How can we use Results-Only to get our kids to perform?
The bottom line for teachers and parents is that they need to get cooperation from 1-150 kids on tasks that, lets be honest, often aren’t interesting to them. If the child has ADD or a Learning Disability, the challenge is even greater.
Are our schools results oriented?
With few exceptions, in my opinion, No. This does vary from school to school and teacher to teacher, but overall I think that the atmosphere in America’s classrooms (big generalization here) is one in which students are evaluated on a mixed curriculum of education and discipline. In other words, the student’s grade is determined by both his or her mastery of the material and by how well he or she fits into the stereotypical pigeon-hole of a “good student”.

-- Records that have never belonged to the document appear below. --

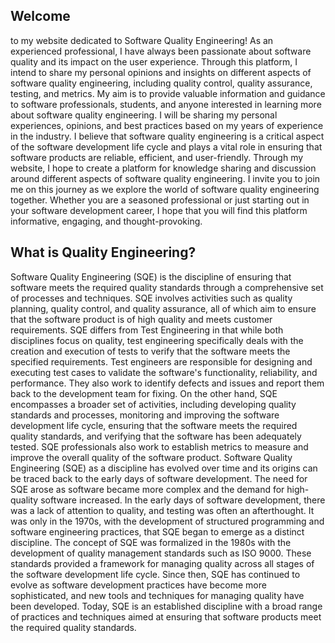 ## Welcome 
to my website dedicated to Software Quality Engineering! As an experienced professional, I have always been passionate about software quality and its impact on the user experience. Through this platform, I intend to share my personal opinions and insights on different aspects of software quality engineering, including quality control, quality assurance, testing, and metrics.
My aim is to provide valuable information and guidance to software professionals, students, and anyone interested in learning more about software quality engineering. I will be sharing my personal experiences, opinions, and best practices based on my years of experience in the industry.
I believe that software quality engineering is a critical aspect of the software development life cycle and plays a vital role in ensuring that software products are reliable, efficient, and user-friendly.
Through my website, I hope to create a platform for knowledge sharing and discussion around different aspects of software quality engineering.
I invite you to join me on this journey as we explore the world of software quality engineering together. Whether you are a seasoned professional or just starting out in your software development career, I hope that you will find this platform informative, engaging, and thought-provoking.

## What is Quality Engineering?
Software Quality Engineering (SQE) is the discipline of ensuring that software meets the required quality standards through a comprehensive set of processes and techniques. SQE involves activities such as quality planning, quality control, and quality assurance, all of which aim to ensure that the software product is of high quality and meets customer requirements.
SQE differs from Test Engineering in that while both disciplines focus on quality, test engineering specifically deals with the creation and execution of tests to verify that the software meets the specified requirements. Test engineers are responsible for designing and executing test cases to validate the software's functionality, reliability, and performance. They also work to identify defects and issues and report them back to the development team for fixing.
On the other hand, SQE encompasses a broader set of activities, including developing quality standards and processes, monitoring and improving the software development life cycle, ensuring that the software meets the required quality standards, and verifying that the software has been adequately tested. SQE professionals also work to establish metrics to measure and improve the overall quality of the software product.
Software Quality Engineering (SQE) as a discipline has evolved over time and its origins can be traced back to the early days of software development. The need for SQE arose as software became more complex and the demand for high-quality software increased.
In the early days of software development, there was a lack of attention to quality, and testing was often an afterthought. It was only in the 1970s, with the development of structured programming and software engineering practices, that SQE began to emerge as a distinct discipline.
The concept of SQE was formalized in the 1980s with the development of quality management standards such as ISO 9000. These standards provided a framework for managing quality across all stages of the software development life cycle.
Since then, SQE has continued to evolve as software development practices have become more sophisticated, and new tools and techniques for managing quality have been developed. Today, SQE is an established discipline with a broad range of practices and techniques aimed at ensuring that software products meet the required quality standards.
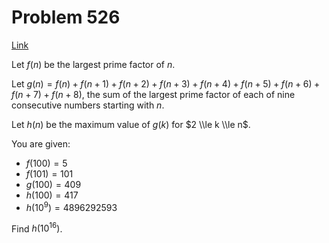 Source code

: # Problem 526

[Link](https://projecteuler.net/problem=526)

Let $f(n)$ be the largest prime factor of $n$.

Let $g(n) = f(n) + f(n + 1) + f(n + 2) + f(n + 3) + f(n + 4) + f(n + 5) + f(n + 6) + f(n + 7) + f(n + 8)$, the sum of the largest prime factor of each of nine consecutive numbers starting with $n$.

Let $h(n)$ be the maximum value of $g(k)$ for $2 \\le k \\le n$.

You are given:

*   $f(100) = 5$
*   $f(101) = 101$
*   $g(100) = 409$
*   $h(100) = 417$
*   $h(10^9) = 4896292593$

Find $h(10^{16})$.
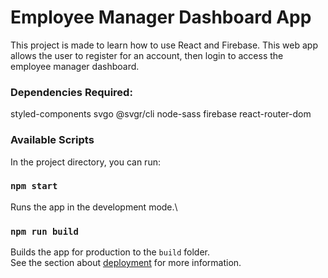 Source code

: # Employee Manager Dashboard App
This project is made to learn how to use React and Firebase. This web app allows the user to register for an account, then login to access the employee manager dashboard.

### Dependencies Required:
styled-components
svgo
@svgr/cli
node-sass
firebase
react-router-dom

### Available Scripts

In the project directory, you can run:

### `npm start`

Runs the app in the development mode.\


### `npm run build`

Builds the app for production to the `build` folder.\
See the section about [deployment](https://facebook.github.io/create-react-app/docs/deployment) for more information.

It is not enough for a student to learn the curriculum. He or she must also meet the teacher’s expectations of behavior and discipline or their grades will suffer. Which means that their collegiate futures are at risk. Which means their behavior in and around the classroom will in part determine their future.
Why is this bad? In my opinion, it is appropriate to evaluate behaviors, rule-following, conscientiousness and sociability. However, this evaluation needs to be made separate from an academic evaluation. Not merely out of fairness but because a student’s behavior does not reflect his or her mastery of the material. If the student has mastered the curriculum, and demonstrates that mastery on assessments, then his or her grade should reflect that mastery.
Further, teachers evaluate behavior based on their biased backgrounds. Students with different backgrounds are unfairly penalized. Since most teachers are middle-class, poor students suffer.
What do I mean? I mean that the student should not be penalized because he or she did not complete a non-assessment assignment (busy-work) or was disruptive in the classroom, or had a poor attendance record. Notice that each of these items are strongly correlated with poverty and a low socio-economic status. They also fit the profile of kids with Learning Disabilities.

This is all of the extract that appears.